Simplifying the Expression: 5*25^n+1-25*5^2 n/5*5^2n+3-25^n+1
In this article, we will simplify the given expression: 5*25^n+1-25*5^2 n/5*5^2n+3-25^n+1. This expression involves exponential functions, multiplication, and division, which can make it seem complex at first glance. However, by applying the rules of exponents and simplifying the expression step by step, we can arrive at a much simpler form.

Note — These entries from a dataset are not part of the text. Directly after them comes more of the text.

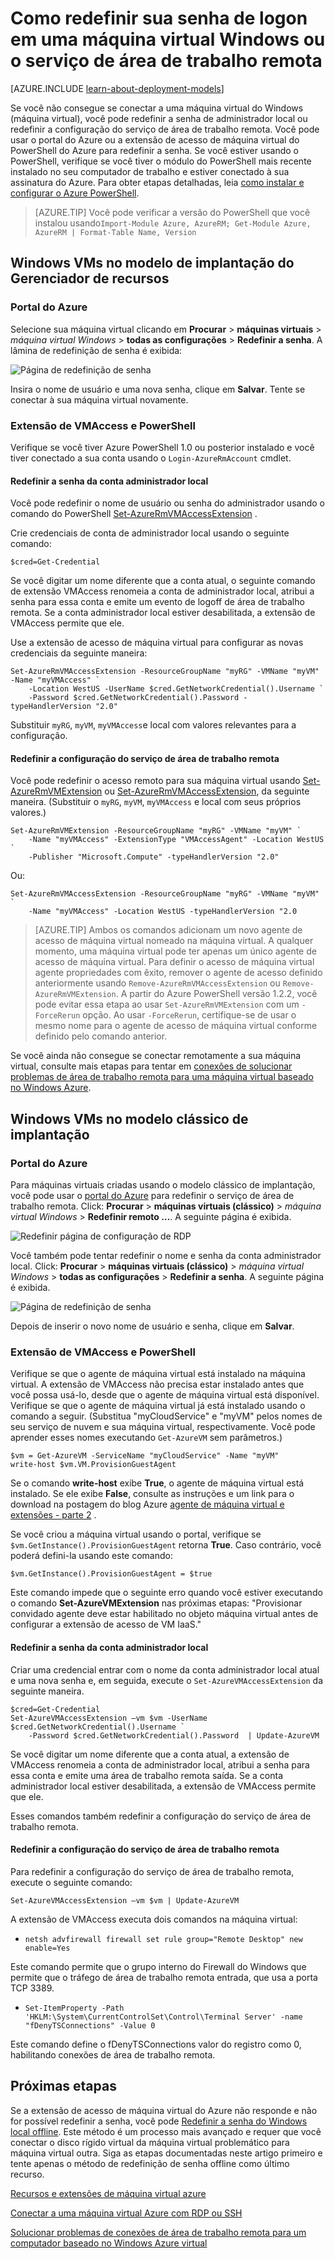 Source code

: <properties
    pageTitle="Redefinir a senha ou a configuração de área de trabalho remota em uma máquina virtual Windows | Microsoft Azure"
    description="Aprenda a redefinir uma senha de conta ou de serviços de área de trabalho remota em uma máquina de virtual do Windows usando o portal do Azure ou Azure PowerShell."
    services="virtual-machines-windows"
    documentationCenter=""
    authors="iainfoulds"
    manager="timlt"
    editor=""
    tags="azure-resource-manager"/>

<tags
    ms.service="virtual-machines-windows"
    ms.workload="infrastructure-services"
    ms.tgt_pltfrm="vm-windows"
    ms.devlang="na"
    ms.topic="article"
    ms.date="09/01/2016"
    ms.author="iainfou"/>

# <a name="how-to-reset-the-remote-desktop-service-or-its-login-password-in-a-windows-vm"></a>Como redefinir sua senha de logon em uma máquina virtual Windows ou o serviço de área de trabalho remota

[AZURE.INCLUDE [learn-about-deployment-models](../../includes/learn-about-deployment-models-both-include.md)]

Se você não consegue se conectar a uma máquina virtual do Windows (máquina virtual), você pode redefinir a senha de administrador local ou redefinir a configuração do serviço de área de trabalho remota. Você pode usar o portal do Azure ou a extensão de acesso de máquina virtual do PowerShell do Azure para redefinir a senha. Se você estiver usando o PowerShell, verifique se você tiver o módulo do PowerShell mais recente instalado no seu computador de trabalho e estiver conectado à sua assinatura do Azure. Para obter etapas detalhadas, leia [como instalar e configurar o Azure PowerShell](../powershell-install-configure.md).

> [AZURE.TIP] Você pode verificar a versão do PowerShell que você instalou usando`Import-Module Azure, AzureRM; Get-Module Azure, AzureRM | Format-Table Name, Version`

## <a name="windows-vms-in-resource-manager-deployment-model"></a>Windows VMs no modelo de implantação do Gerenciador de recursos

### <a name="azure-portal"></a>Portal do Azure
Selecione sua máquina virtual clicando em **Procurar** > **máquinas virtuais** > *máquina virtual Windows* > **todas as configurações** > **Redefinir a senha**. A lâmina de redefinição de senha é exibida:

![Página de redefinição de senha](./media/virtual-machines-windows-reset-rdp/Portal-RM-PW-Reset-Windows.png)

Insira o nome de usuário e uma nova senha, clique em **Salvar**. Tente se conectar à sua máquina virtual novamente.

### <a name="vmaccess-extension-and-powershell"></a>Extensão de VMAccess e PowerShell

Verifique se você tiver Azure PowerShell 1.0 ou posterior instalado e você tiver conectado a sua conta usando o `Login-AzureRmAccount` cmdlet.

#### <a name="reset-the-local-administrator-account-password"></a>**Redefinir a senha da conta administrador local**

Você pode redefinir o nome de usuário ou senha do administrador usando o comando do PowerShell [Set-AzureRmVMAccessExtension](https://msdn.microsoft.com/library/mt619447.aspx) .

Crie credenciais de conta de administrador local usando o seguinte comando:

    $cred=Get-Credential

Se você digitar um nome diferente que a conta atual, o seguinte comando de extensão VMAccess renomeia a conta de administrador local, atribui a senha para essa conta e emite um evento de logoff de área de trabalho remota. Se a conta administrador local estiver desabilitada, a extensão de VMAccess permite que ele.

Use a extensão de acesso de máquina virtual para configurar as novas credenciais da seguinte maneira:

    Set-AzureRmVMAccessExtension -ResourceGroupName "myRG" -VMName "myVM" -Name "myVMAccess" `
        -Location WestUS -UserName $cred.GetNetworkCredential().Username `
        -Password $cred.GetNetworkCredential().Password -typeHandlerVersion "2.0"


Substituir `myRG`, `myVM`, `myVMAccess`e local com valores relevantes para a configuração.


#### <a name="reset-the-remote-desktop-service-configuration"></a>**Redefinir a configuração do serviço de área de trabalho remota**

Você pode redefinir o acesso remoto para sua máquina virtual usando [Set-AzureRmVMExtension](https://msdn.microsoft.com/library/mt603745.aspx) ou [Set-AzureRmVMAccessExtension](https://msdn.microsoft.com/library/mt619447.aspx), da seguinte maneira. (Substituir o `myRG`, `myVM`, `myVMAccess` e local com seus próprios valores.)

    Set-AzureRmVMExtension -ResourceGroupName "myRG" -VMName "myVM" `
        -Name "myVMAccess" -ExtensionType "VMAccessAgent" -Location WestUS `
        -Publisher "Microsoft.Compute" -typeHandlerVersion "2.0"

Ou:<br>

    Set-AzureRmVMAccessExtension -ResourceGroupName "myRG" -VMName "myVM" `
        -Name "myVMAccess" -Location WestUS -typeHandlerVersion "2.0


> [AZURE.TIP] Ambos os comandos adicionam um novo agente de acesso de máquina virtual nomeado na máquina virtual. A qualquer momento, uma máquina virtual pode ter apenas um único agente de acesso de máquina virtual. Para definir o acesso de máquina virtual agente propriedades com êxito, remover o agente de acesso definido anteriormente usando `Remove-AzureRmVMAccessExtension` ou `Remove-AzureRmVMExtension`. A partir do Azure PowerShell versão 1.2.2, você pode evitar essa etapa ao usar `Set-AzureRmVMExtension` com um `-ForceRerun` opção. Ao usar `-ForceRerun`, certifique-se de usar o mesmo nome para o agente de acesso de máquina virtual conforme definido pelo comando anterior.

Se você ainda não consegue se conectar remotamente a sua máquina virtual, consulte mais etapas para tentar em [conexões de solucionar problemas de área de trabalho remota para uma máquina virtual baseado no Windows Azure](virtual-machines-windows-troubleshoot-rdp-connection.md).


## <a name="windows-vms-in-the-classic-deployment-model"></a>Windows VMs no modelo clássico de implantação

### <a name="azure-portal"></a>Portal do Azure

Para máquinas virtuais criadas usando o modelo clássico de implantação, você pode usar o [portal do Azure](https://portal.azure.com) para redefinir o serviço de área de trabalho remota. Click: **Procurar** > **máquinas virtuais (clássico)** > *máquina virtual Windows* > **Redefinir remoto …**. A seguinte página é exibida.

![Redefinir página de configuração de RDP](./media/virtual-machines-windows-reset-rdp/Portal-RDP-Reset-Windows.png)

Você também pode tentar redefinir o nome e senha da conta administrador local. Click: **Procurar** > **máquinas virtuais (clássico)** > *máquina virtual Windows* > **todas as configurações** > **Redefinir a senha**. A seguinte página é exibida.

![Página de redefinição de senha](./media/virtual-machines-windows-reset-rdp/Portal-PW-Reset-Windows.png)

Depois de inserir o novo nome de usuário e senha, clique em **Salvar**.

### <a name="vmaccess-extension-and-powershell"></a>Extensão de VMAccess e PowerShell

Verifique se que o agente de máquina virtual está instalado na máquina virtual. A extensão de VMAccess não precisa estar instalado antes que você possa usá-lo, desde que o agente de máquina virtual está disponível. Verifique se que o agente de máquina virtual já está instalado usando o comando a seguir. (Substitua "myCloudService" e "myVM" pelos nomes de seu serviço de nuvem e sua máquina virtual, respectivamente. Você pode aprender esses nomes executando `Get-AzureVM` sem parâmetros.)

    $vm = Get-AzureVM -ServiceName "myCloudService" -Name "myVM"
    write-host $vm.VM.ProvisionGuestAgent

Se o comando **write-host** exibe **True**, o agente de máquina virtual está instalado. Se ele exibe **False**, consulte as instruções e um link para o download na postagem do blog Azure [agente de máquina virtual e extensões - parte 2](http://go.microsoft.com/fwlink/p/?linkid=403947&clcid=0x409) .

Se você criou a máquina virtual usando o portal, verifique se `$vm.GetInstance().ProvisionGuestAgent` retorna **True**. Caso contrário, você poderá defini-la usando este comando:

    $vm.GetInstance().ProvisionGuestAgent = $true

Este comando impede que o seguinte erro quando você estiver executando o comando **Set-AzureVMExtension** nas próximas etapas: "Provisionar convidado agente deve estar habilitado no objeto máquina virtual antes de configurar a extensão de acesso de VM IaaS."

#### <a name="reset-the-local-administrator-account-password"></a>**Redefinir a senha da conta administrador local**

Criar uma credencial entrar com o nome da conta administrador local atual e uma nova senha e, em seguida, execute o `Set-AzureVMAccessExtension` da seguinte maneira.

    $cred=Get-Credential
    Set-AzureVMAccessExtension –vm $vm -UserName $cred.GetNetworkCredential().Username `
        -Password $cred.GetNetworkCredential().Password  | Update-AzureVM

Se você digitar um nome diferente que a conta atual, a extensão de VMAccess renomeia a conta de administrador local, atribui a senha para essa conta e emite uma área de trabalho remota saída. Se a conta administrador local estiver desabilitada, a extensão de VMAccess permite que ele.

Esses comandos também redefinir a configuração do serviço de área de trabalho remota.

#### <a name="reset-the-remote-desktop-service-configuration"></a>**Redefinir a configuração do serviço de área de trabalho remota**

Para redefinir a configuração do serviço de área de trabalho remota, execute o seguinte comando:

    Set-AzureVMAccessExtension –vm $vm | Update-AzureVM

A extensão de VMAccess executa dois comandos na máquina virtual:

- `netsh advfirewall firewall set rule group="Remote Desktop" new enable=Yes`

Este comando permite que o grupo interno do Firewall do Windows que permite que o tráfego de área de trabalho remota entrada, que usa a porta TCP 3389.

- `Set-ItemProperty -Path 'HKLM:\System\CurrentControlSet\Control\Terminal Server' -name "fDenyTSConnections" -Value 0`

Este comando define o fDenyTSConnections valor do registro como 0, habilitando conexões de área de trabalho remota.


## <a name="next-steps"></a>Próximas etapas

Se a extensão de acesso de máquina virtual do Azure não responde e não for possível redefinir a senha, você pode [Redefinir a senha do Windows local offline](virtual-machines-windows-reset-local-password-without-agent.md). Este método é um processo mais avançado e requer que você conectar o disco rígido virtual da máquina virtual problemático para máquina virtual outra. Siga as etapas documentadas neste artigo primeiro e tente apenas o método de redefinição de senha offline como último recurso.

[Recursos e extensões de máquina virtual azure](virtual-machines-windows-extensions-features.md)

[Conectar a uma máquina virtual Azure com RDP ou SSH](http://msdn.microsoft.com/library/azure/dn535788.aspx)

[Solucionar problemas de conexões de área de trabalho remota para um computador baseado no Windows Azure virtual](virtual-machines-windows-troubleshoot-rdp-connection.md)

Step 1: Simplify the Exponential Terms
The first step is to simplify the exponential terms in the expression. Recall that 25 can be written as 5^2, so we can rewrite the expression as:
5*(5^2)^n+1-25*5^2 n/5*5^2n+3-(5^2)^n+1
Using the rule of exponents that states a^(mn) = (a^m)^n, we can rewrite the expression as:
5*5^(2n)+1-25*5^2 n/5*5^2n+3-5^(2n)+1
Step 2: Simplify the Fractions
Next, we need to simplify the fraction term in the expression. To do this, we can rewrite the fraction as:
25*5^2 n / 5*5^2n = 25n / 5^(2n)
Using the rule of exponents that states a^m / a^n = a^(m-n), we can rewrite the fraction as:
25n / 5^(2n) = 5^(2-2n)n = 5^(2-2n)
Step 3: Combine Like Terms
Now, we can combine the like terms in the expression. We have two terms with 5^(2n) and two terms with 1, so we can combine them as:
5*5^(2n)+1-5^(2-2n)-5^(2n)+1
Step 4: Simplify the Expression
Finally, we can simplify the expression by combining the like terms:
5^(2n)(5-1)+2 = 4*5^(2n)+2
And that's the simplified expression!
Conclusion
In this article, we have simplified the expression 5*25^n+1-25*5^2 n/5*5^2n+3-25^n+1 by applying the rules of exponents and combining like terms. The simplified expression is 4*5^(2n)+2.